**What is expected:** Without leaving anything out, print every line of the data.

**Data for this task:**
====
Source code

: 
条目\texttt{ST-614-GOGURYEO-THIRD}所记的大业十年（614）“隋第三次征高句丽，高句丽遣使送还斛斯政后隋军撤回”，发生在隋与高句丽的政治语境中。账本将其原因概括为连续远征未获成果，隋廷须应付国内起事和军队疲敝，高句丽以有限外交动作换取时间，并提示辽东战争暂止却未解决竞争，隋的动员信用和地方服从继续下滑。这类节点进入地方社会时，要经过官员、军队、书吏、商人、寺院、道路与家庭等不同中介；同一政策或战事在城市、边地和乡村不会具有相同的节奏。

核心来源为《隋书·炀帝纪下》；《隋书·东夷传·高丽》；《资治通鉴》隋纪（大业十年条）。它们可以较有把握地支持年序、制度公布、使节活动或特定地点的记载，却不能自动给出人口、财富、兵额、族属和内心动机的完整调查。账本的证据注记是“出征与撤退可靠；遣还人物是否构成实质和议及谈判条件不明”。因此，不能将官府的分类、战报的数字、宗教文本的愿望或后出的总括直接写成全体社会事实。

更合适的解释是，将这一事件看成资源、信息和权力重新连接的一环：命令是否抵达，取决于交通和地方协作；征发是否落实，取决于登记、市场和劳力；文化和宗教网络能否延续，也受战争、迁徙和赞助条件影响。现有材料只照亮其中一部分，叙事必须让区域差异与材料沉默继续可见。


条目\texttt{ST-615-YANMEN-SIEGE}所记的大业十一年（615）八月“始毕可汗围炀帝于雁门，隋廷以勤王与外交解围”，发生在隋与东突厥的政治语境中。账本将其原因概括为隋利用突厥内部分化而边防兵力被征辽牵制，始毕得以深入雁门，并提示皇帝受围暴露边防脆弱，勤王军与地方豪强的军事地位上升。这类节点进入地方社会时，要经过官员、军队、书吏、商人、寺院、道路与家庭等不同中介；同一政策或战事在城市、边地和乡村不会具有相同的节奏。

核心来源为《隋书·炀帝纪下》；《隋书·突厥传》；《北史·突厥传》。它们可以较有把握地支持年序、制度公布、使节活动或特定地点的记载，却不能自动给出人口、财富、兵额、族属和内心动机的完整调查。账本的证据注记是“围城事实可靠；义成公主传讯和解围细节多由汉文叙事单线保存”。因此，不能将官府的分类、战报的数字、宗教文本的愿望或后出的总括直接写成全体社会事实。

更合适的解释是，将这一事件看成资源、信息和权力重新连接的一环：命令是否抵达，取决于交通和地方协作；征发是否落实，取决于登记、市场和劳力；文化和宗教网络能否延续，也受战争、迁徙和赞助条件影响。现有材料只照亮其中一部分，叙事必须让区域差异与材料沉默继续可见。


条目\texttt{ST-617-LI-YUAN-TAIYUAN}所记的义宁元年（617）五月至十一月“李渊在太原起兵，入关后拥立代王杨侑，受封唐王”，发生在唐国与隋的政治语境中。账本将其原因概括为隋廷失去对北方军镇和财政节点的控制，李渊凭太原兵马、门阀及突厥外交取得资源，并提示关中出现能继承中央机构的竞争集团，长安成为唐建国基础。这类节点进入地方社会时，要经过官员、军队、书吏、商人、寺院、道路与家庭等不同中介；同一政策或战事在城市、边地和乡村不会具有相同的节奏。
====
**Output for this exercise:**
Source code

: 
条目\texttt{ST-614-GOGURYEO-THIRD}所记的大业十年（614）“隋第三次征高句丽，高句丽遣使送还斛斯政后隋军撤回”，发生在隋与高句丽的政治语境中。账本将其原因概括为连续远征未获成果，隋廷须应付国内起事和军队疲敝，高句丽以有限外交动作换取时间，并提示辽东战争暂止却未解决竞争，隋的动员信用和地方服从继续下滑。这类节点进入地方社会时，要经过官员、军队、书吏、商人、寺院、道路与家庭等不同中介；同一政策或战事在城市、边地和乡村不会具有相同的节奏。

核心来源为《隋书·炀帝纪下》；《隋书·东夷传·高丽》；《资治通鉴》隋纪（大业十年条）。它们可以较有把握地支持年序、制度公布、使节活动或特定地点的记载，却不能自动给出人口、财富、兵额、族属和内心动机的完整调查。账本的证据注记是“出征与撤退可靠；遣还人物是否构成实质和议及谈判条件不明”。因此，不能将官府的分类、战报的数字、宗教文本的愿望或后出的总括直接写成全体社会事实。

更合适的解释是，将这一事件看成资源、信息和权力重新连接的一环：命令是否抵达，取决于交通和地方协作；征发是否落实，取决于登记、市场和劳力；文化和宗教网络能否延续，也受战争、迁徙和赞助条件影响。现有材料只照亮其中一部分，叙事必须让区域差异与材料沉默继续可见。


条目\texttt{ST-615-YANMEN-SIEGE}所记的大业十一年（615）八月“始毕可汗围炀帝于雁门，隋廷以勤王与外交解围”，发生在隋与东突厥的政治语境中。账本将其原因概括为隋利用突厥内部分化而边防兵力被征辽牵制，始毕得以深入雁门，并提示皇帝受围暴露边防脆弱，勤王军与地方豪强的军事地位上升。这类节点进入地方社会时，要经过官员、军队、书吏、商人、寺院、道路与家庭等不同中介；同一政策或战事在城市、边地和乡村不会具有相同的节奏。

核心来源为《隋书·炀帝纪下》；《隋书·突厥传》；《北史·突厥传》。它们可以较有把握地支持年序、制度公布、使节活动或特定地点的记载，却不能自动给出人口、财富、兵额、族属和内心动机的完整调查。账本的证据注记是“围城事实可靠；义成公主传讯和解围细节多由汉文叙事单线保存”。因此，不能将官府的分类、战报的数字、宗教文本的愿望或后出的总括直接写成全体社会事实。

更合适的解释是，将这一事件看成资源、信息和权力重新连接的一环：命令是否抵达，取决于交通和地方协作；征发是否落实，取决于登记、市场和劳力；文化和宗教网络能否延续，也受战争、迁徙和赞助条件影响。现有材料只照亮其中一部分，叙事必须让区域差异与材料沉默继续可见。


条目\texttt{ST-617-LI-YUAN-TAIYUAN}所记的义宁元年（617）五月至十一月“李渊在太原起兵，入关后拥立代王杨侑，受封唐王”，发生在唐国与隋的政治语境中。账本将其原因概括为隋廷失去对北方军镇和财政节点的控制，李渊凭太原兵马、门阀及突厥外交取得资源，并提示关中出现能继承中央机构的竞争集团，长安成为唐建国基础。这类节点进入地方社会时，要经过官员、军队、书吏、商人、寺院、道路与家庭等不同中介；同一政策或战事在城市、边地和乡村不会具有相同的节奏。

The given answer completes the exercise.